De celebração pagã a festa religiosa e caipira no Brasil

Gênero musical “forró eletrônico” conquista plateias fora do eixo Norte-Nordeste
sábado, 26 de junho de 2021
por Ana Borges (ana.borges@avozdaserra.com.br)
Barões da Pisadinha
Barões da Pisadinha

Com a pandemia de covid-19 ainda fora de controle, seria uma péssima ideia realizar qualquer tipo de festa neste período — a não ser em casa com seu núcleo familiar. Portanto, 2021 será o segundo ano consecutivo em que o Brasil não terá, ao menos de modo ostensivo, a tradição das festividades com as famosas bandeirinhas coloridas.

Até a primeira metade do século 20, as comemorações juninas eram simples, restritas a familiares e grupos comunitários. Juntos, promoviam pequenas festas de arraial, realizadas em quintais, com quermesses organizadas por parentes e vizinhos, à qual se juntavam os amigos. Se eram moradores da zona rural, aí virava festança em torno da indispensável fogueira, que, além de aquecer propiciava diversas brincadeiras à sua volta, ou mesmo sobre ela.

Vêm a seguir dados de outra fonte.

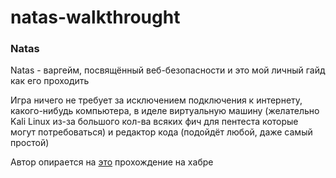 # natas-walkthrought

### Natas

Natas - варгейм, посвящённый веб-безопасности и это мой личный гайд как его проходить

Игра ничего не требует за исключением подключения к интернету, какого-нибудь компьютера, в иделе виртуальную машину (желательно Kali Linux из-за большого кол-ва всяких фич для пентеста которые могут потребоваться) и редактор кода (подойдёт любой, даже самый простой)

Автор опирается на [это](https://habr.com/ru/articles/464443/) прохождение на хабре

Eram festas bem distintas do que temos hoje em dia, com apresentação de artistas famosos, shows musicais, quadrilhas, brincadeiras e pirotecnia, além de uma infinidade de barraquinhas oferecendo doces, salgados e bebidas típicas. 

O São João de Campina Grande (PB) e o de Caruaru (PE) são os eventos que mais atraem turistas de todo o país, e competem entre si. Essa “indústria” transformou as festas juninas em grandes espetáculos a partir da segunda metade do século passado, na esteira da espetacularização do Carnaval.

A folclorista Laura Della Mônica escreveu em seu livro 'Os Três Santos do Mês de Junho' que, "respeitar as festas e orações dedicadas a cada um dos três santos do mês de junho, segundo a tradição, é obrigação e dever de todos nós, pelo menos culturalmente". Entenda-se por "todos nós", o brasileiro. Porque mesmo nascida no Velho Mundo, as festas juninas assumiram uma identidade própria em território nacional.

Forró cresce com produções eletrônicas vibrantes

A ausência inédita de sertanejos no top 3 da parada semanal do YouTube começou no início de maio. E piorou: na semana seguinte, eles saíram do top 5. No ranking atual, a melhor posição sertaneja é de Marília Mendonça, em 7º. Ela liderava até os Barões da Pisadinha tomarem o topo no fim de 2020.

O funk e o forró crescem com produções eletrônicas vibrantes de Barões da Pisadinha, DJ Ivis, Zé Vaqueiro, MC Don Juan e outros que hoje ocupam o topo. E o sertanejo? Será uma crise no setor mais produtivo da indústria musical brasileira ou só uma pausa antes de voltar a colher os frutos preferidos do mercado? Empresários, artistas e críticos analisam o cenário, e entre consensos e divergências, há cinco pontos principais:

  1. Grandes shows são uma peça crucial na engrenagem sertaneja. Sem eventos na pandemia, cai a divulgação das músicas e a renda potencial. As lives aliviaram, mas não substituíram.

  2. Mas funk e pisadinha também não dependem de shows? Sim, mas em menor escala, e mais adaptados ao digital - seja na produção eletrônica de músicas ou no seu consumo na internet.

  3. Cifras à parte, no campo artístico esses estilos eletrônicos ousam, misturam e criam sons que caem na boca do povo. E há quem veja o sertanejo acomodado, com pouca renovação criativa.

  4. Há quem não veja falhas criativas, mas só o mercado sertanejo segurando lançamentos e investimentos em divulgação (inclusive o velho "jabá" para rádios) até os shows voltarem.

  5. Enquanto alguns projetam que a volta dos shows vai retomar a velha ordem, e que a pisadinha é passageira, para outros o futuro é imprevisível e as inovações eletrônicas, poderosas.

No YouTube, o fenômeno das lives ajudou a manter os sertanejos topo no início da pandemia, até os brasileiros se cansarem das transmissões. No final de 2020, o reinado de Marília Mendonça e Gusttavo Lima foi derrubado pelo duo baiano Barões da Pisadinha.

Além dos Barões, cresce o cantor pernambucano de pisadinha Zé Vaqueiro, com músicas produzidas pelo paraibano DJ Ivis. O líder atual é o próprio Ivis, também cantor. Ele explica que o estilo domina melhor o universo digital não só na divulgação das músicas, mas na própria produção.”

"Com a chegada da pandemia, girou a catraca, rodou a roda gigante e ficou mais fácil produzir o forró eletrônico. Pela 'falta de música', falta de conteúdo mais ágil, o forró eletrônico tomou espaço que estava aberto e entrou nessa brecha", comentou o DJ Ivis.